A recent Palo Alto Networks survey found that only one-third of New Zealand businesses have implemented a zero trust policy, and more than 40% of respondents do not know what a zero trust policy means. The most common reasons for not adopting zero trust are a lack of knowledge and expertise to know how to make it happen (40%), a lack of resources to invest in cyber security (24%), and that Government is not providing enough information or resources to support businesses adopt a zero trust strategy.

"To use a military analogy and trying to fight against cybercriminals is an ongoing battle the perimeters of our organisations have expanded dramatically as employees were scattered to the four winds," says Landtroop. "And, as a result, these perimeters are easier to breach."

Many of those employees have started to return to the office, but the systems we need to continue operating what many experts believe will be the new norm - hybrid working from home and the office - are also the systems attackers are targeting. In NTT's 2020 Global Threat Intelligence Report, across the ditch in Australia, application-specific (40%) and web-application (20%) attacks dominated, accounting for nearly 60% of all attacks combined.

And, like the Colonial Pipeline hack, it is compromised credentials that continue to be the favoured method of attack.

Of all reported cyber incidents, 79% involved compromised credentials with phishing, brute-force attack, or unknown methods. In aggregate, this means that over half of ALL breaches, whether caused by a cyber incident, human error or system fault can be traced back to a credential-based issue.

"Cybersecurity is not just about avoiding ransoms and embarrassment, however (New Zealand law now requires all companies to report data and privacy breaches). Its also an investment," says Landtroop.

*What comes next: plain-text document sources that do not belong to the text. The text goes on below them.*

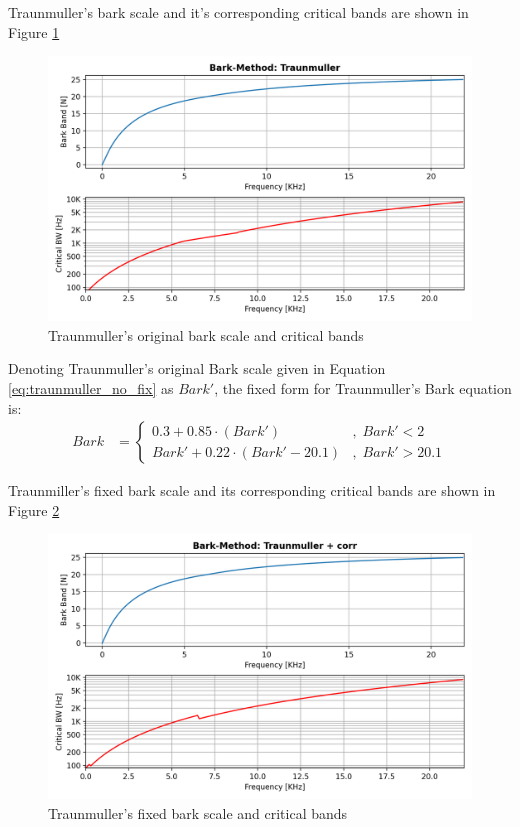 Traunmuller's bark scale and it's corresponding critical bands
are shown in Figure \ref{fig:Traunmuller_nofix}
\begin{figure}[H]
    \centering
    \includegraphics[width=0.75\linewidth]{Experiments/images/Traunmuller_nofix}
    \caption{Traunmuller's original bark scale and critical bands}\label{fig:Traunmuller_nofix}
\end{figure}

Denoting Traunmuller's original
Bark scale given in Equation \ref{eq:traunmuller_no_fix} as \(Bark'\),
the fixed form for Traunmuller's Bark equation is:
\begin{align}
    Bark & = \begin{cases}
        0.3 + 0.85\cdot \left( Bark' \right) 
        &,\;Bark' < 2 \\
        Bark' + 0.22\cdot \left( Bark' - 20.1 \right) 
        &,\;Bark' > 20.1
    \end{cases}
\end{align}

Traunmiller's fixed bark scale and its corresponding critical bands
are shown in Figure \ref{fig:Traunmuller_fix}
\begin{figure}[H]
    \centering
    \includegraphics[width=0.75\linewidth]{Experiments/images/Traunmuller_fix}
    \caption{Traunmuller's fixed bark scale and critical bands}\label{fig:Traunmuller_fix}
\end{figure}

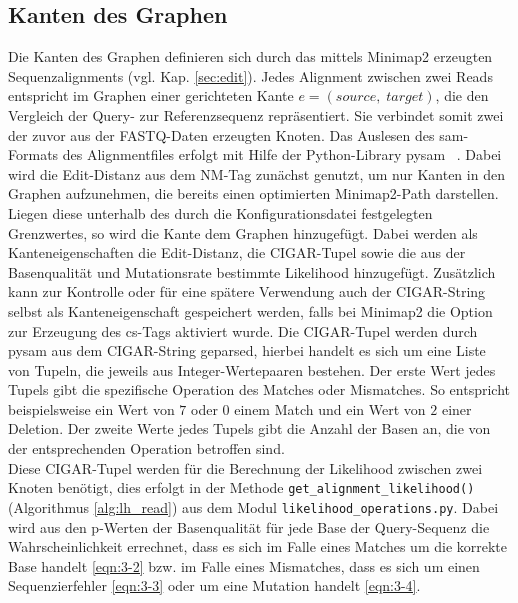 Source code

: \subsection{Kanten des Graphen} \label{subsec:edges}
Die Kanten des Graphen definieren sich durch das mittels Minimap2 erzeugten Sequenzalignments (vgl. Kap. \ref{sec:edit}). Jedes Alignment zwischen zwei Reads entspricht im Graphen einer gerichteten Kante $e = (source,\; target)$, die den Vergleich der Query- zur Referenzsequenz repräsentiert. Sie verbindet somit zwei der zuvor aus der FASTQ-Daten erzeugten Knoten. Das Auslesen des sam-Formats des Alignmentfiles erfolgt mit Hilfe der Python-Library pysam ~\cite{pysam}. Dabei wird die Edit-Distanz aus dem NM-Tag zunächst genutzt, um nur Kanten in den Graphen aufzunehmen, die bereits einen optimierten Minimap2-Path darstellen. Liegen diese unterhalb des durch die Konfigurationsdatei festgelegten Grenzwertes, so wird die Kante dem Graphen hinzugefügt. Dabei werden als Kanteneigenschaften die Edit-Distanz, die CIGAR-Tupel sowie die aus der Basenqualität und Mutationsrate bestimmte Likelihood hinzugefügt. Zusätzlich kann zur Kontrolle oder für eine spätere Verwendung auch der CIGAR-String selbst als Kanteneigenschaft gespeichert werden, falls bei Minimap2 die Option zur Erzeugung des cs-Tags aktiviert wurde. Die CIGAR-Tupel werden durch pysam aus dem CIGAR-String geparsed, hierbei handelt es sich um eine Liste von Tupeln, die jeweils aus Integer-Wertepaaren bestehen. Der erste Wert jedes Tupels gibt die spezifische Operation des Matches oder Mismatches. So entspricht beispielsweise ein Wert von $ 7 $ oder $ 0 $ einem Match und ein Wert von $ 2 $ einer Deletion. Der zweite Werte jedes Tupels gibt die Anzahl der Basen an, die von der entsprechenden Operation betroffen sind. \\

Diese CIGAR-Tupel werden für die Berechnung der Likelihood zwischen zwei Knoten benötigt, dies erfolgt in der Methode \lstinline|get_alignment_likelihood()| (Algorithmus \ref{alg:lh_read}) aus dem Modul \lstinline|likelihood_operations.py|. Dabei wird aus den p-Werten der Basenqualität für jede Base der Query-Sequenz die Wahrscheinlichkeit errechnet, dass es sich im Falle eines Matches um die korrekte Base handelt  \eqref{eqn:3-2} bzw. im Falle eines Mismatches, dass es sich um einen Sequenzierfehler \eqref{eqn:3-3} oder um eine Mutation handelt \eqref{eqn:3-4}. \\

"Recent research by Forrester on the economic impact of Palo Alto Networks security products showed businesses had a 247% return on investment and $40.1 million in benefits over three years. That came via efficiency gains for IT, security, and end users; cost savings from sunsetting legacy technology; and the reduced risk of a data breach.

"There is no such thing as complete cybersecurity, simply because humans are involved and humans are fallible. It is a team sport, where everyone individuals, businesses, and the authorities need to work together to safeguard the organisations data and integrity of assets. Thats why smart businesses (and smart government administrations) are increasingly looking to employ a zero trust framework to limit the risk," Landtroop adds.

"In the real world, trust is crucial if you want to create healthy relationships in your personal and professional life. In the remote working world, we need to trust employees to do their jobs. But in the online world, trust is a vulnerability."